== HOW TO COMPLETE THIS TASK ==
Copy the first line of the entries below and every line after it through the line containing "O frontend da". Do not include pictures.

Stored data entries

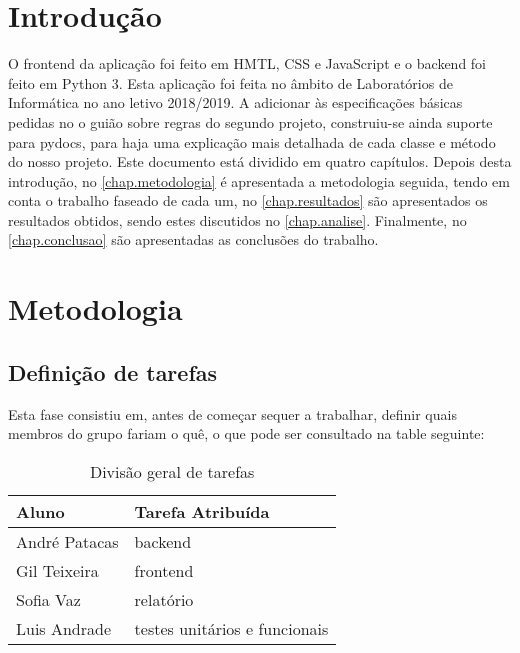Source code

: \documentclass{report}
\begin{document}
\clearpage
{}

\chapter{Introdução}
\label{chap.introducao}

O frontend da aplicação foi feito em HMTL, CSS e JavaScript e o backend foi feito em Python 3. Esta aplicação foi feita no âmbito de Laboratórios de Informática no ano letivo 2018/2019.
A adicionar às especificações básicas pedidas no o guião sobre regras do segundo projeto, construiu-se ainda suporte para pydocs, para haja uma explicação mais detalhada de cada classe e método do nosso projeto.
Este documento está dividido em quatro capítulos.
Depois desta introdução,
no \autoref{chap.metodologia} é apresentada a metodologia seguida, tendo em conta o trabalho faseado de cada um, 
no \autoref{chap.resultados} são apresentados os resultados obtidos,
sendo estes discutidos no \autoref{chap.analise}.
Finalmente, no \autoref{chap.conclusao} são apresentadas
as conclusões do trabalho.

\chapter{Metodologia}
\label{chap.metodologia}
\section{Definição de tarefas}
Esta fase consistiu em, antes de começar sequer a trabalhar, definir quais membros do grupo fariam o quê, o que pode ser consultado na table seguinte: 
\begin{table}[h!]
\begin{center}
\caption{Divisão geral de tarefas}
\label{tab:table1}
\begin{tabular}{l|l}
\hline
\multicolumn{1}{|l|}{Aluno} & \multicolumn{1}{l|}{Tarefa Atribuída} \\ \hline
            André Patacas   & backend                               \\ 
            Gil Teixeira      & frontend                               \\
            Sofia Vaz         & relatório                                \\
            Luis Andrade    & testes unitários e funcionais                     
\end{tabular}
\end{center}
\end{table}
\end{document}
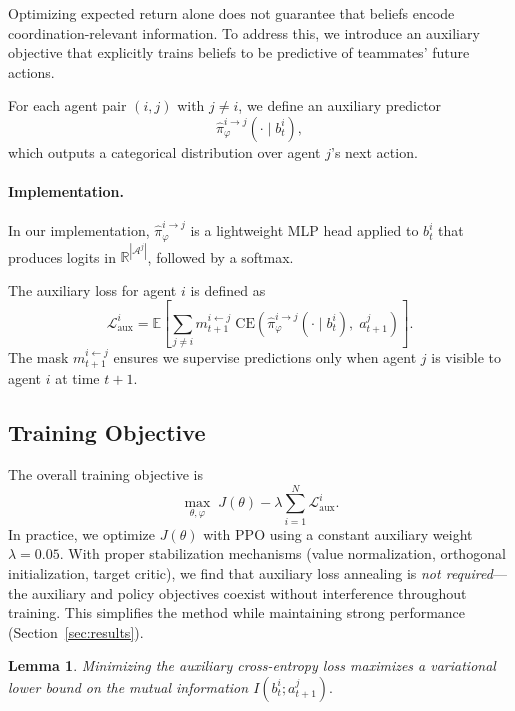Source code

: \documentclass{article}
\theoremstyle{plain}
\newtheorem{lemma}[theorem]{Lemma}
\theoremstyle{definition}
\theoremstyle{remark}
\begin{document}
Optimizing expected return alone does not guarantee that beliefs encode coordination-relevant information. To address this, we introduce an auxiliary objective that explicitly trains beliefs to be predictive of teammates’ future actions.

For each agent pair $(i,j)$ with $j \neq i$, we define an auxiliary predictor
\begin{equation}
\hat{\pi}_\varphi^{i \rightarrow j}(\cdot \mid b_t^i),
\end{equation}
which outputs a categorical distribution over agent $j$'s next action.

\paragraph{Implementation.}
In our implementation, $\hat{\pi}_\varphi^{i\rightarrow j}$ is a lightweight MLP head applied to $b_t^i$ that produces logits in $\mathbb{R}^{|\mathcal{A}^j|}$, followed by a softmax.

The auxiliary loss for agent $i$ is defined as
\begin{equation}
\mathcal{L}_{\mathrm{aux}}^i
=
\mathbb{E}\left[
\sum_{j \neq i}
m_{t+1}^{i \leftarrow j}
\;
\mathrm{CE}\!\left(
\hat{\pi}_\varphi^{i \rightarrow j}(\cdot \mid b_t^i),
\;
a_{t+1}^j
\right)
\right].
\end{equation}
The mask $m_{t+1}^{i\leftarrow j}$ ensures we supervise predictions only when agent $j$ is visible to agent $i$ at time $t{+}1$.

\subsection{Training Objective}

The overall training objective is
\begin{equation}
\max_{\theta,\varphi}
\;
J(\theta)
-
\lambda
\sum_{i=1}^N
\mathcal{L}_{\mathrm{aux}}^i.
\end{equation}
In practice, we optimize $J(\theta)$ with PPO using a constant auxiliary weight $\lambda = 0.05$. With proper stabilization mechanisms (value normalization, orthogonal initialization, target critic), we find that auxiliary loss annealing is \emph{not required}---the auxiliary and policy objectives coexist without interference throughout training. This simplifies the method while maintaining strong performance (Section~\ref{sec:results}).

\begin{lemma}
Minimizing the auxiliary cross-entropy loss maximizes a variational lower bound on the mutual information $I(b_t^i; a_{t+1}^j).$
\end{lemma}
\end{document}
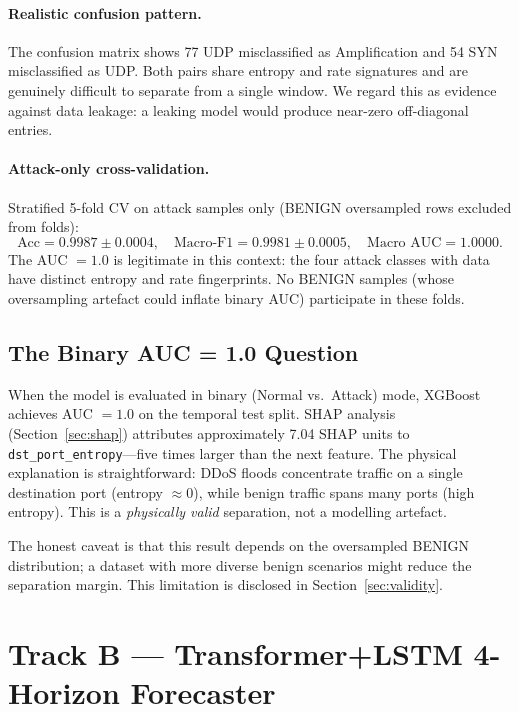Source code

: \paragraph{Realistic confusion pattern.}
The confusion matrix shows 77 UDP misclassified as Amplification
and 54 SYN misclassified as UDP. Both pairs share entropy and rate
signatures and are genuinely difficult to separate from a single window.
We regard this as evidence against data leakage: a leaking model would
produce near-zero off-diagonal entries.

\paragraph{Attack-only cross-validation.}
Stratified 5-fold CV on attack samples only (BENIGN oversampled rows
excluded from folds):
\[
  \text{Acc} = 0.9987 \pm 0.0004,\quad
  \text{Macro-F1} = 0.9981 \pm 0.0005,\quad
  \text{Macro AUC} = 1.0000.
\]
The AUC $= 1.0$ is legitimate in this context: the four attack classes
with data have distinct entropy and rate fingerprints. No BENIGN
samples (whose oversampling artefact could inflate binary AUC)
participate in these folds.

\subsection{The Binary AUC = 1.0 Question}
\label{sec:binary-auc}

When the model is evaluated in binary (Normal vs.\ Attack) mode, XGBoost
achieves AUC $= 1.0$ on the temporal test split. SHAP analysis
(Section~\ref{sec:shap}) attributes approximately 7.04 SHAP units to
\texttt{dst\_port\_entropy}---five times larger than the next feature.
The physical explanation is straightforward: DDoS floods concentrate
traffic on a single destination port (entropy $\approx 0$), while benign
traffic spans many ports (high entropy). This is a \emph{physically
valid} separation, not a modelling artefact.

The honest caveat is that this result depends on the oversampled BENIGN
distribution; a dataset with more diverse benign scenarios might reduce
the separation margin. This limitation is disclosed in
Section~\ref{sec:validity}.

\section{Track B --- Transformer+LSTM 4-Horizon Forecaster}
\label{sec:forecast}

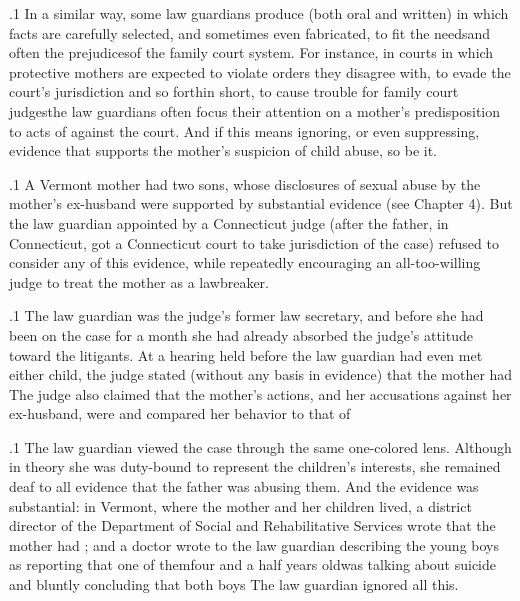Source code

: \documentclass[11pt, twoside]{article}
\begin{document}
{\p.1{%
In a similar way, some law guardians produce  (both oral and
written) in which facts are carefully selected, and sometimes even fabricated, to fit the needs\mdash{}and often the prejudices\mdash{}of the family court
system. For instance, in courts in which protective mothers are expected
to violate orders they disagree with, to evade the court’s jurisdiction and
so forth\mdash{}in short, to cause trouble for family court judges\mdash{}the law
guardians often focus their attention on a mother’s predisposition to acts
of  against the court. And if this means ignoring, or even suppressing, evidence that supports the mother’s suspicion of child abuse,
so be it.
}%

\p.1{%
A Vermont mother had two sons, whose disclosures of sexual abuse
by the mother’s ex-husband were supported by substantial evidence (see
Chapter 4). But the law guardian appointed by a Connecticut judge (after
the father, in Connecticut, got a Connecticut court to take jurisdiction
of the case) refused to consider any of this evidence, while repeatedly
encouraging an all-too-willing judge to treat the mother as a lawbreaker.
}%

\p.1{%
The law guardian was the judge’s former law secretary, and before she
had been on the case for a month she had already absorbed the judge’s
attitude toward the litigants. At a hearing held before the law guardian
had even met either child, the judge stated (without any basis in evidence) that the mother had  The judge also claimed that the mother’s
actions, and her accusations against her ex-husband, were 
and compared her behavior to that of 
}%

\p.1{%
The law guardian viewed the case through the same one-colored lens.
Although in theory she was duty-bound to represent the children’s interests, she remained deaf to all evidence that the father was abusing
them. And the evidence was substantial: in Vermont, where the mother
and her children lived, a district director of the Department of Social
and Rehabilitative Services wrote that the mother had ; and a doctor wrote to the
law guardian describing the young boys as  reporting
that one of them\mdash{}four and a half years old\mdash{}was talking about suicide
and bluntly concluding that both boys  The
law guardian ignored all this.
}%

}
\end{document}
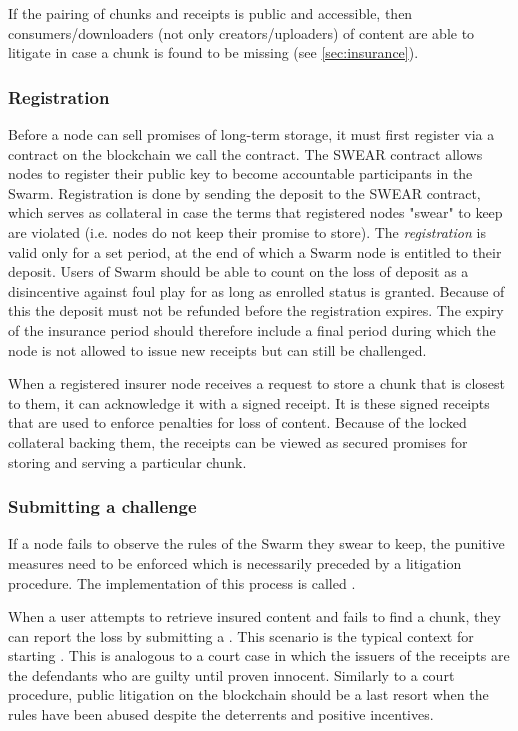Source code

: If the pairing of chunks and receipts is public and accessible, then consumers/downloaders (not only creators/uploaders) of content are able to litigate in case a chunk is found to be missing (see \ref{sec:insurance}). 

\subsubsection{Registration}

Before a node can sell promises of long-term storage, it must first register via a contract on the blockchain we call the  contract. The SWEAR contract allows nodes to register their public key to become accountable participants in the Swarm. Registration is done by sending the deposit to the SWEAR contract, which serves as collateral in case the terms that registered nodes "swear" to keep are violated (i.e. nodes do not keep their promise to store). The \emph{registration} is valid only for a set period, at the end of which a Swarm node is entitled to their deposit. Users of Swarm should be able to count on the loss of deposit as a disincentive against foul play for as long as enrolled status is granted. Because of this the deposit must not be refunded before the registration expires. The expiry of the insurance period should therefore include a final period during which the node is not allowed to issue new receipts but can still be challenged.

When a registered insurer node receives a request to store a chunk that is closest to them, it can acknowledge it with a signed receipt. It is these signed receipts that are used to enforce penalties for loss of content. Because of the locked collateral backing them, the receipts can be viewed as secured promises for storing and serving a particular chunk.



\subsubsection{Submitting a challenge}


If a node fails to observe the rules of the Swarm they swear to keep, the punitive measures need to be enforced which is necessarily preceded by a litigation procedure. The implementation of this process is called .

When a user attempts to retrieve insured content and fails to find a chunk, they can report the loss by submitting a . This scenario is the typical context for starting . This is analogous to a court case in which the issuers of the receipts are the defendants who are guilty until proven innocent. Similarly to a court procedure, public litigation on the blockchain should be a last resort when the rules have been abused despite the deterrents and positive incentives.


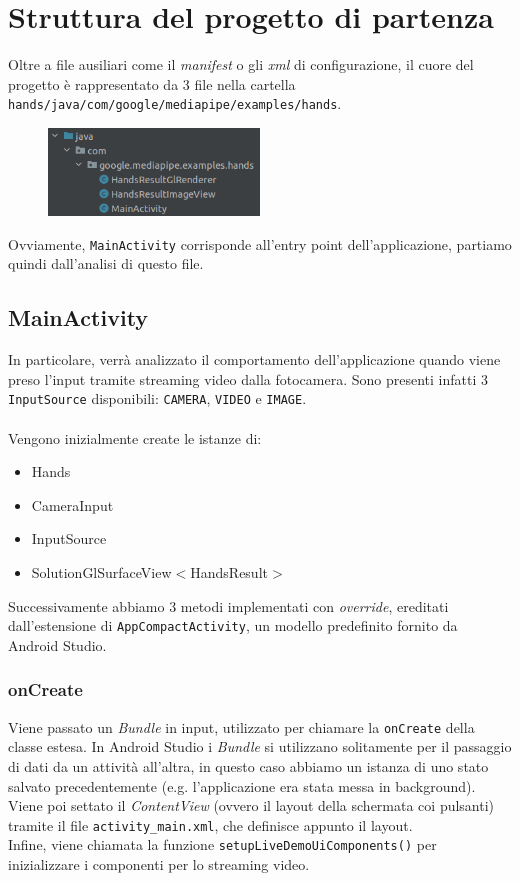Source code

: \section{Struttura del progetto di partenza}
Oltre a file ausiliari come il \textit{manifest} o gli \textit{xml} di configurazione, il cuore del progetto è rappresentato da 3 file nella cartella \texttt{hands/java/com/google/mediapipe/examples/hands}.
\begin{figure}[H]
    \centering
    \includegraphics[width=0.5\textwidth]{images/2.png}
\end{figure}
\noindent Ovviamente, \texttt{MainActivity} corrisponde all'entry point dell'applicazione, partiamo quindi dall'analisi di questo file.

\subsection{MainActivity}
In particolare, verrà analizzato il comportamento dell'applicazione quando viene preso l'input tramite streaming video dalla fotocamera. Sono presenti infatti 3 \texttt{InputSource} disponibili: \texttt{CAMERA}, \texttt{VIDEO} e \texttt{IMAGE}.\\
\\
\noindent Vengono inizialmente create le istanze di:
\begin{itemize}
    \item Hands
    \item CameraInput
    \item InputSource
    \item SolutionGlSurfaceView$<$HandsResult$>$ 
\end{itemize}

\noindent Successivamente abbiamo 3 metodi implementati con \textit{override}, ereditati dall'estensione di \texttt{AppCompactActivity}, un modello predefinito fornito da Android Studio.
\subsubsection{onCreate}
Viene passato un \textit{Bundle} in input, utilizzato per chiamare la \texttt{onCreate} della classe estesa. In Android Studio i \textit{Bundle} si utilizzano solitamente per il passaggio di dati da un attività all'altra, in questo caso abbiamo un istanza di uno stato salvato precedentemente (e.g. l'applicazione era stata messa in background).\\
Viene poi settato il \textit{ContentView} (ovvero il layout della schermata coi pulsanti) tramite il file \texttt{activity\_main.xml}, che definisce appunto il layout.\\
Infine, viene chiamata la funzione \texttt{setupLiveDemoUiComponents()} per inizializzare i componenti per lo streaming video.


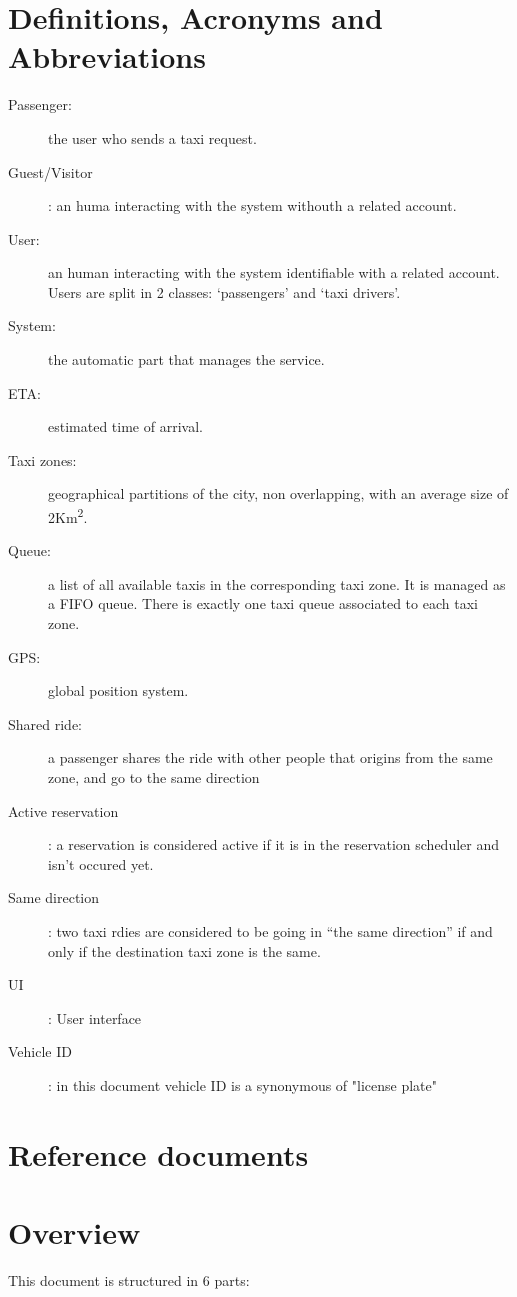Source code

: \section{Definitions, Acronyms and Abbreviations}
\begin{description}
  \item[Passenger:] the user who sends a taxi request.
  \item[Guest/Visitor]: an huma interacting with the system withouth a related account.
  \item[User:] an human interacting with the system identifiable with a related account. Users are split in 2 classes: `passengers' and `taxi drivers'.
  \item[System:] the automatic part that manages the service.
  \item[ETA:] estimated time of arrival.
  \item[Taxi zones:] geographical partitions of the city, non overlapping, with an average size of 2Km\textsuperscript{2}.
  \item[Queue:] a list of all available taxis in the corresponding taxi zone. It is managed as a FIFO queue.
    There is exactly one taxi queue associated to each taxi zone.
  \item[GPS:] global position system.
  \item[Shared ride:] a passenger shares the ride with other people that origins from the same zone, and go to the same direction
  \item[Active reservation]: a reservation is considered active if it is in the reservation scheduler and isn't occured yet.
  \item[Same direction]: two taxi rdies are considered to be going in ``the same direction'' if and only if the destination taxi zone is the same.
  \item [UI]: User interface
  \item[Vehicle ID] : in this document vehicle ID is a synonymous of "license plate"
\end{description}


\section{Reference documents}


\section{Overview}

This document is structured in 6 parts:

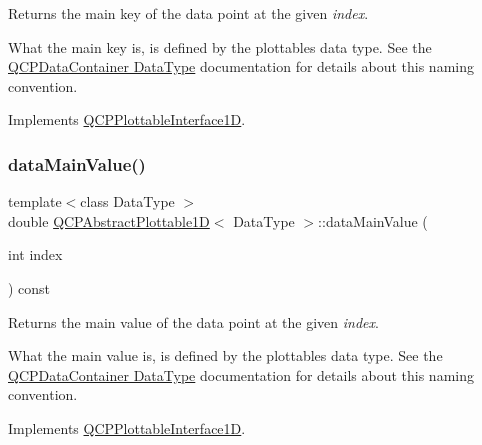 Returns the main key of the data point at the given {\itshape index}.

What the main key is, is defined by the plottable\textquotesingle{}s data type. See the \hyperlink{class_q_c_p_data_container_qcpdatacontainer-datatype}{Q\+C\+P\+Data\+Container Data\+Type} documentation for details about this naming convention. 

Implements \hyperlink{class_q_c_p_plottable_interface1_d_a2bd60daaac046945fead558cbd83cf73}{Q\+C\+P\+Plottable\+Interface1D}.

\mbox{\label{class_q_c_p_abstract_plottable1_d_a0f913bb0889ca7cb574657a078fc8cff}} 
\subsubsection{\texorpdfstring{data\+Main\+Value()}{dataMainValue()}}
{\footnotesize\ttfamily template$<$class Data\+Type $>$ \\
double \hyperlink{class_q_c_p_abstract_plottable1_d}{Q\+C\+P\+Abstract\+Plottable1D}$<$ Data\+Type $>$\+::data\+Main\+Value (\begin{DoxyParamCaption}\item[{int}]{index }\end{DoxyParamCaption}) const\hspace{0.3cm}{\ttfamily [virtual]}}





Returns the main value of the data point at the given {\itshape index}.

What the main value is, is defined by the plottable\textquotesingle{}s data type. See the \hyperlink{class_q_c_p_data_container_qcpdatacontainer-datatype}{Q\+C\+P\+Data\+Container Data\+Type} documentation for details about this naming convention. 

Implements \hyperlink{class_q_c_p_plottable_interface1_d_af6330919e8023277d08c958a6074fc76}{Q\+C\+P\+Plottable\+Interface1D}.

\mbox{\label{class_q_c_p_abstract_plottable1_d_a14cf167457cda163575e6eec2a0b178d}} 
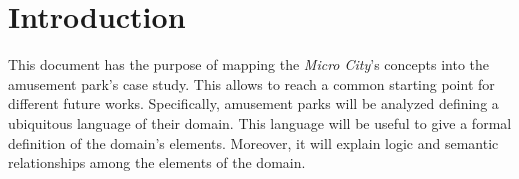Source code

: \section*{Introduction}
\label{sec:introduction}

This document has the purpose of mapping the \textit{Micro City}'s concepts into the amusement park's case study.
This allows to reach a common starting point for different future works.
Specifically, amusement parks will be analyzed defining a ubiquitous language of their domain.
This language will be useful to give a formal definition of the domain's elements.
Moreover, it will explain logic and semantic relationships among the elements of the domain.

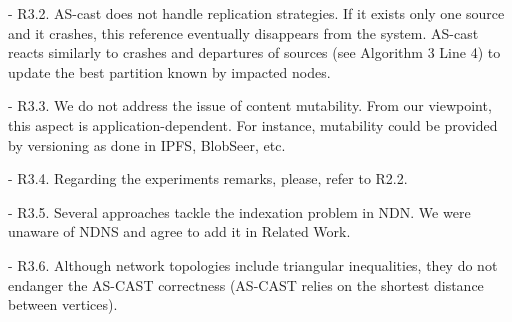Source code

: - R3.2. AS-cast does not handle replication strategies. If it exists only one source and it crashes, this reference eventually disappears from the system. AS-cast reacts similarly to crashes and departures of sources (see Algorithm 3 Line 4) to update the best partition known by impacted nodes. 

- R3.3. We do not  address the issue of content mutability.
From our viewpoint, this aspect is application-dependent. For instance, mutability could be provided by versioning as done in IPFS, BlobSeer, etc.

- R3.4. Regarding the experiments remarks, please, refer to R2.2.

- R3.5. Several approaches tackle the indexation problem in NDN. We were unaware of NDNS and agree to add it in Related Work.

- R3.6. Although network topologies include triangular inequalities,  they do not endanger the AS-CAST correctness (AS-CAST relies on the shortest distance between vertices).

== WORKED SOLUTION ==
Source code

: \documentclass{report}
\begin{document}
\clearpage
{}

\chapter{Introdução}
\label{chap.introducao}

O frontend da aplicação foi feito em HMTL, CSS e JavaScript e o backend foi feito em Python 3. Esta aplicação foi feita no âmbito de Laboratórios de Informática no ano letivo 2018/2019.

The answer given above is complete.